More tuk-tuks are summoned and we depart for the flight. As the wind flows past me, I observe the enormous numbers of hotels that line the main highway out to the airport, completed, under construction, or announced on billboard. On the road, though cars are well in evidence, the motorbikes and tuk-tuks comprise maybe 80% of the traffic. With the immense pace of economic growth in evidence, I am wondering how long it will be before four-wheeled vehicles are in the majority, and before private drivers outnumber tut-tuks. By that time these folk will no doubt have increased their income, both nationally and individually. But if care is not taken, Siem Reap will go the traffic-jam-infested, fumed-choked way of so many other Asian cities. Yet I observe that virtually all road users are respectful of the 40kph speed limit. This bodes well for a sensible approach to road use. The future actually looks quite promising for Cambodia. I very much hope that I will be able to return for a longer visit. There is something soft, something warm and inviting in the spirit of this people. I would like to know more of them and their national journey.


 


At check-in, I realise with a jolt that I have left my coat at the hotel.

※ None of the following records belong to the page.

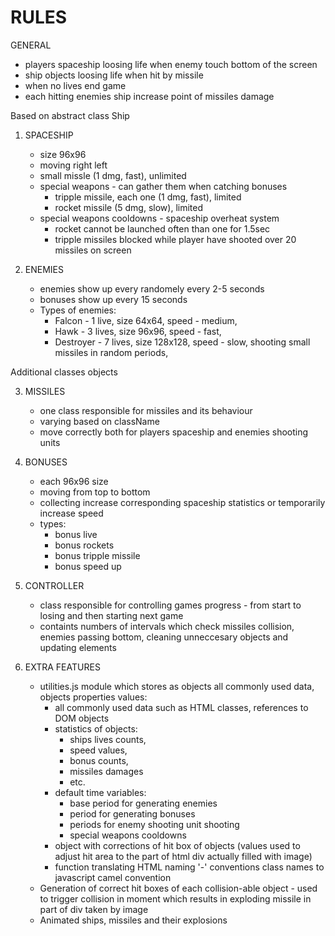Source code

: # RULES

GENERAL
- players spaceship loosing life when enemy touch bottom of the screen
- ship objects loosing life when hit by missile
- when no lives end game
- each hitting enemies ship increase point of missiles damage


Based on abstract class Ship

1. SPACESHIP
    - size 96x96
    - moving right left
    - small missle (1 dmg, fast), unlimited
    - special weapons - can gather them when catching bonuses 
        - tripple missile, each one (1 dmg, fast), limited 
        - rocket missile (5 dmg, slow), limited
    - special weapons cooldowns - spaceship overheat system
        - rocket cannot be launched often than one for 1.5sec
        - tripple missiles blocked while player have shooted over 20 missiles on screen 

2. ENEMIES
    - enemies show up every randomely every 2-5 seconds
    - bonuses show up every 15 seconds
    - Types of enemies:
        - Falcon - 1 live, size 64x64, speed - medium,
        - Hawk - 3 lives, size 96x96, speed - fast,
        - Destroyer - 7 lives, size 128x128, speed - slow, shooting small missiles in random periods,


Additional classes objects

3. MISSILES
    - one class responsible for missiles and its behaviour
    - varying based on className 
    - move correctly both for players spaceship and enemies shooting units


4. BONUSES
    - each 96x96 size
    - moving from top to bottom
    - collecting increase corresponding spaceship statistics or temporarily increase speed
    - types:
        - bonus live
        - bonus rockets
        - bonus tripple missile
        - bonus speed up


5. CONTROLLER
    - class responsible for controlling games progress - from start to losing and then starting  next game
    - containts numbers of intervals which check missiles collision, enemies passing bottom, cleaning unneccesary objects and updating elements 


6. EXTRA FEATURES 
    - utilities.js module which stores as objects all commonly used data, objects properties values:
        - all commonly used data such as HTML classes, references to DOM objects
        - statistics of objects: 
            - ships lives counts, 
            - speed values, 
            - bonus counts, 
            - missiles damages
            - etc.
        - default time variables:
            - base period for generating enemies
            - period for generating bonuses
            - periods for enemy shooting unit shooting
            - special weapons cooldowns
        - object with corrections of hit box of objects (values used to adjust hit area to the part of html div actually filled with image)
        - function translating HTML naming '-' conventions class names to javascript camel convention
    - Generation of correct hit boxes of each collision-able object - used to trigger collision in moment which results in exploding missile in part of div taken by image
    - Animated ships, missiles and their explosions  
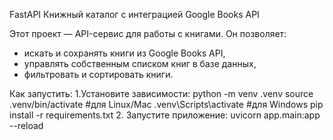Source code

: FastAPI Книжный каталог с интеграцией Google Books API

Этот проект — API-сервис для работы с книгами. Он позволяет:
- искать и сохранять книги из Google Books API,
- управлять собственным списком книг в базе данных,
- фильтровать и сортировать книги.

Как запустить:
  1.Установите зависимости:
    python -m venv .venv
    source .venv/bin/activate  #для Linux/Mac
    .venv\Scripts\activate     #для Windows
    pip install -r requirements.txt
  2. Запустите приложение:
    uvicorn app.main:app --reload
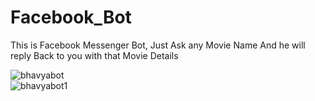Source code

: # Facebook_Bot
This is Facebook Messenger Bot, Just Ask any Movie Name And he will reply Back to you with that Movie Details   

![bhavyabot](https://user-images.githubusercontent.com/30223933/31314880-4c64cee4-ac29-11e7-960b-77f6e671d822.JPG)  
![bhavyabot1](https://user-images.githubusercontent.com/30223933/31314887-59045b24-ac29-11e7-999e-81f044e92f7c.JPG)
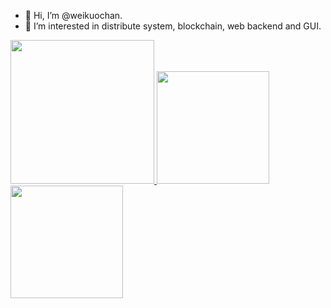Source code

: - 👋 Hi, I’m @weikuochan.
- 👀 I’m interested in distribute system, blockchain, web backend and GUI.

<a href="/">
  <img height="230em" src="https://github-profile-summary-cards.vercel.app/api/cards/profile-details?username=weikuochan&theme=github"/>
  <img height="180em" src="https://github-readme-stats.vercel.app/api?username=weikuochan&show_icons=true&include_all_commits=true&count_private=true"/>
  <img height="180em" src="https://github-readme-stats.vercel.app/api/top-langs?username=weikuochan&layout=compact&langs_count=8" />
</a>

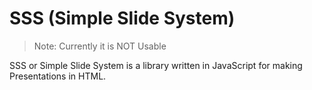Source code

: # SSS (Simple Slide System)
> Note: Currently it is NOT Usable

SSS or Simple Slide System is a library written in JavaScript for making Presentations in HTML.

Worse still, the coat contains my spare batteries for my cochlear implant without which I will be close to profound deafness. I’ve told myself before, I must never forget I am deaf – the implications, particularly in a foreign country, can be devastating when the technology cuts out for lack of power. I’ve told myself a dozen times, a hundred times, but I obviously do not listen. I look sheepishly at my companions, Dr Pascual and Gerry Motsinger, who make phone calls and send Messenger messages. Soon the problem is resolved. Others in the party following on a later flight will bring the coat and its content to Bangkok. Through in the departure lounge I find Costa Coffee. In a John Wesley moment, my heart is strangely warmed at this sight from home. Naturally, I avail myself of its offering. Despite my one-man attempts at self-sabotage, the tour is going well.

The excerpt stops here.